| PROBLEM DETAILS |
Keep the images out while you retype all of the data exactly.
┌─ PROVIDED ENTRIES
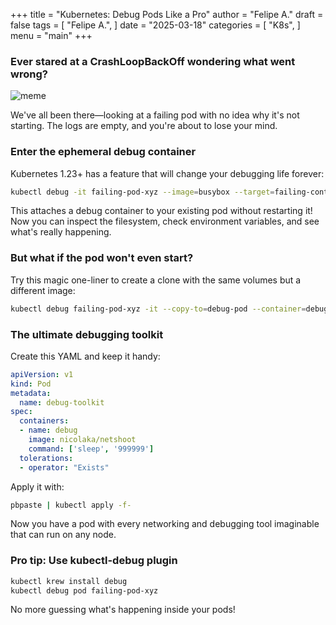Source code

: +++
title = "Kubernetes: Debug Pods Like a Pro"
author = "Felipe A."
draft = false
tags = [
    "Felipe A.",
]
date = "2025-03-18"
categories = [
    "K8s",
]
menu = "main"
+++

### Ever stared at a CrashLoopBackOff wondering what went wrong?

![meme](/images/evergreen.gif)

We've all been there—looking at a failing pod with no idea why it's not starting. The logs are empty, and you're about to lose your mind.

### Enter the ephemeral debug container

Kubernetes 1.23+ has a feature that will change your debugging life forever:

```bash
kubectl debug -it failing-pod-xyz --image=busybox --target=failing-container
```

This attaches a debug container to your existing pod without restarting it! Now you can inspect the filesystem, check environment variables, and see what's really happening.

### But what if the pod won't even start?

Try this magic one-liner to create a clone with the same volumes but a different image:

```bash
kubectl debug failing-pod-xyz -it --copy-to=debug-pod --container=debug-container --image=ubuntu
```

### The ultimate debugging toolkit

Create this YAML and keep it handy:

```yaml
apiVersion: v1
kind: Pod
metadata:
  name: debug-toolkit
spec:
  containers:
  - name: debug
    image: nicolaka/netshoot
    command: ['sleep', '999999']
  tolerations:
  - operator: "Exists"
```

Apply it with:

```bash
pbpaste | kubectl apply -f-
```

Now you have a pod with every networking and debugging tool imaginable that can run on any node.

### Pro tip: Use kubectl-debug plugin

```bash
kubectl krew install debug
kubectl debug pod failing-pod-xyz
```

No more guessing what's happening inside your pods!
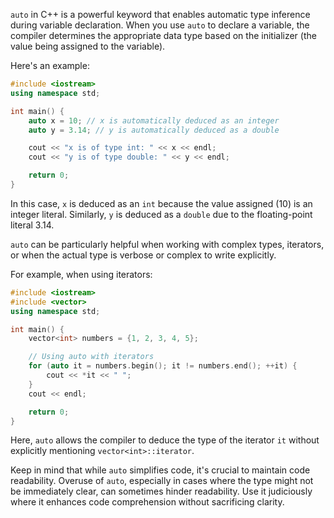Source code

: [//]: # (###Automatic Type Inference Using auto)

`auto` in C++ is a powerful keyword that enables automatic type inference during variable declaration. When you use `auto` to declare a variable, the compiler determines the appropriate data type based on the initializer (the value being assigned to the variable).

Here's an example:

```cpp
#include <iostream>
using namespace std;

int main() {
    auto x = 10; // x is automatically deduced as an integer
    auto y = 3.14; // y is automatically deduced as a double

    cout << "x is of type int: " << x << endl;
    cout << "y is of type double: " << y << endl;

    return 0;
}
```

In this case, `x` is deduced as an `int` because the value assigned (10) is an integer literal. Similarly, `y` is deduced as a `double` due to the floating-point literal 3.14.

`auto` can be particularly helpful when working with complex types, iterators, or when the actual type is verbose or complex to write explicitly.

For example, when using iterators:

```cpp
#include <iostream>
#include <vector>
using namespace std;

int main() {
    vector<int> numbers = {1, 2, 3, 4, 5};

    // Using auto with iterators
    for (auto it = numbers.begin(); it != numbers.end(); ++it) {
        cout << *it << " ";
    }
    cout << endl;

    return 0;
}
```

Here, `auto` allows the compiler to deduce the type of the iterator `it` without explicitly mentioning `vector<int>::iterator`.

Keep in mind that while `auto` simplifies code, it's crucial to maintain code readability. Overuse of `auto`, especially in cases where the type might not be immediately clear, can sometimes hinder readability. Use it judiciously where it enhances code comprehension without sacrificing clarity.
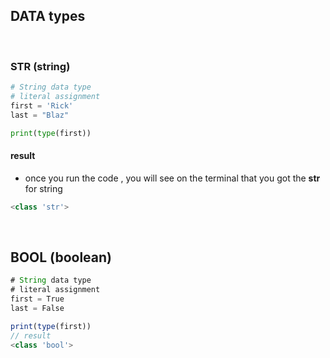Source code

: ## DATA types

<br>

### STR (string)

```python
# String data type
# literal assignment
first = 'Rick'
last = "Blaz"

print(type(first))
```

#### result

- once you run the code , you will see on the terminal that you got the **str** for string

```python
<class 'str'>
```

<br>

## BOOL (boolean)

```javascript
# String data type
# literal assignment
first = True
last = False

print(type(first))
// result
<class 'bool'>
```
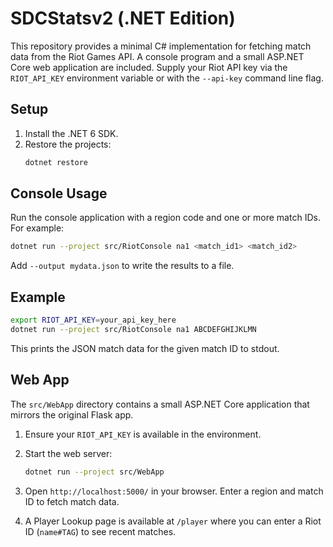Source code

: # SDCStatsv2 (.NET Edition)

This repository provides a minimal C# implementation for fetching match data from the Riot Games API. A console program and a small ASP.NET Core web application are included. Supply your Riot API key via the `RIOT_API_KEY` environment variable or with the `--api-key` command line flag.

## Setup

1. Install the .NET 6 SDK.
2. Restore the projects:
   ```bash
   dotnet restore
   ```

## Console Usage

Run the console application with a region code and one or more match IDs. For example:

```bash
dotnet run --project src/RiotConsole na1 <match_id1> <match_id2>
```

Add `--output mydata.json` to write the results to a file.

## Example

```bash
export RIOT_API_KEY=your_api_key_here
dotnet run --project src/RiotConsole na1 ABCDEFGHIJKLMN
```

This prints the JSON match data for the given match ID to stdout.

## Web App

The `src/WebApp` directory contains a small ASP.NET Core application that mirrors the original Flask app.

1. Ensure your `RIOT_API_KEY` is available in the environment.
2. Start the web server:
   ```bash
   dotnet run --project src/WebApp
   ```

3. Open `http://localhost:5000/` in your browser. Enter a region and match ID to fetch match data.
4. A Player Lookup page is available at `/player` where you can enter a Riot ID (`name#TAG`) to see recent matches.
└─
| WRITTEN REPLY |
Source code

: +++
title = "Kubernetes: Debug Pods Like a Pro"
author = "Felipe A."
draft = false
tags = [
    "Felipe A.",
]
date = "2025-03-18"
categories = [
    "K8s",
]
menu = "main"
+++

### Ever stared at a CrashLoopBackOff wondering what went wrong?

![meme](/images/evergreen.gif)

We've all been there—looking at a failing pod with no idea why it's not starting. The logs are empty, and you're about to lose your mind.

### Enter the ephemeral debug container

Kubernetes 1.23+ has a feature that will change your debugging life forever:

```bash
kubectl debug -it failing-pod-xyz --image=busybox --target=failing-container
```

This attaches a debug container to your existing pod without restarting it! Now you can inspect the filesystem, check environment variables, and see what's really happening.

### But what if the pod won't even start?

Try this magic one-liner to create a clone with the same volumes but a different image:

```bash
kubectl debug failing-pod-xyz -it --copy-to=debug-pod --container=debug-container --image=ubuntu
```

### The ultimate debugging toolkit

Create this YAML and keep it handy:

```yaml
apiVersion: v1
kind: Pod
metadata:
  name: debug-toolkit
spec:
  containers:
  - name: debug
    image: nicolaka/netshoot
    command: ['sleep', '999999']
  tolerations:
  - operator: "Exists"
```

Apply it with:

```bash
pbpaste | kubectl apply -f-
```

Now you have a pod with every networking and debugging tool imaginable that can run on any node.

### Pro tip: Use kubectl-debug plugin

```bash
kubectl krew install debug
kubectl debug pod failing-pod-xyz
```

No more guessing what's happening inside your pods!
Source code

: [//]: # (###Automatic Type Inference Using auto)

`auto` in C++ is a powerful keyword that enables automatic type inference during variable declaration. When you use `auto` to declare a variable, the compiler determines the appropriate data type based on the initializer (the value being assigned to the variable).

Here's an example:

```cpp
#include <iostream>
using namespace std;

int main() {
    auto x = 10; // x is automatically deduced as an integer
    auto y = 3.14; // y is automatically deduced as a double

    cout << "x is of type int: " << x << endl;
    cout << "y is of type double: " << y << endl;

    return 0;
}
```

In this case, `x` is deduced as an `int` because the value assigned (10) is an integer literal. Similarly, `y` is deduced as a `double` due to the floating-point literal 3.14.

`auto` can be particularly helpful when working with complex types, iterators, or when the actual type is verbose or complex to write explicitly.

For example, when using iterators:

```cpp
#include <iostream>
#include <vector>
using namespace std;

int main() {
    vector<int> numbers = {1, 2, 3, 4, 5};

    // Using auto with iterators
    for (auto it = numbers.begin(); it != numbers.end(); ++it) {
        cout << *it << " ";
    }
    cout << endl;

    return 0;
}
```

Here, `auto` allows the compiler to deduce the type of the iterator `it` without explicitly mentioning `vector<int>::iterator`.

Keep in mind that while `auto` simplifies code, it's crucial to maintain code readability. Overuse of `auto`, especially in cases where the type might not be immediately clear, can sometimes hinder readability. Use it judiciously where it enhances code comprehension without sacrificing clarity.
Source code

: ## DATA types

<br>

### STR (string)

```python
# String data type
# literal assignment
first = 'Rick'
last = "Blaz"

print(type(first))
```

#### result

- once you run the code , you will see on the terminal that you got the **str** for string

```python
<class 'str'>
```

<br>

## BOOL (boolean)

```javascript
# String data type
# literal assignment
first = True
last = False

print(type(first))
// result
<class 'bool'>
```
Source code

: # SDCStatsv2 (.NET Edition)

This repository provides a minimal C# implementation for fetching match data from the Riot Games API. A console program and a small ASP.NET Core web application are included. Supply your Riot API key via the `RIOT_API_KEY` environment variable or with the `--api-key` command line flag.

## Setup

1. Install the .NET 6 SDK.
2. Restore the projects:
   ```bash
   dotnet restore
   ```

## Console Usage

Run the console application with a region code and one or more match IDs. For example:

```bash
dotnet run --project src/RiotConsole na1 <match_id1> <match_id2>
```

Add `--output mydata.json` to write the results to a file.

## Example

```bash
export RIOT_API_KEY=your_api_key_here
dotnet run --project src/RiotConsole na1 ABCDEFGHIJKLMN
```

This prints the JSON match data for the given match ID to stdout.

## Web App

The `src/WebApp` directory contains a small ASP.NET Core application that mirrors the original Flask app.

1. Ensure your `RIOT_API_KEY` is available in the environment.
2. Start the web server:
   ```bash
   dotnet run --project src/WebApp
   ```

3. Open `http://localhost:5000/` in your browser. Enter a region and match ID to fetch match data.
4. A Player Lookup page is available at `/player` where you can enter a Riot ID (`name#TAG`) to see recent matches.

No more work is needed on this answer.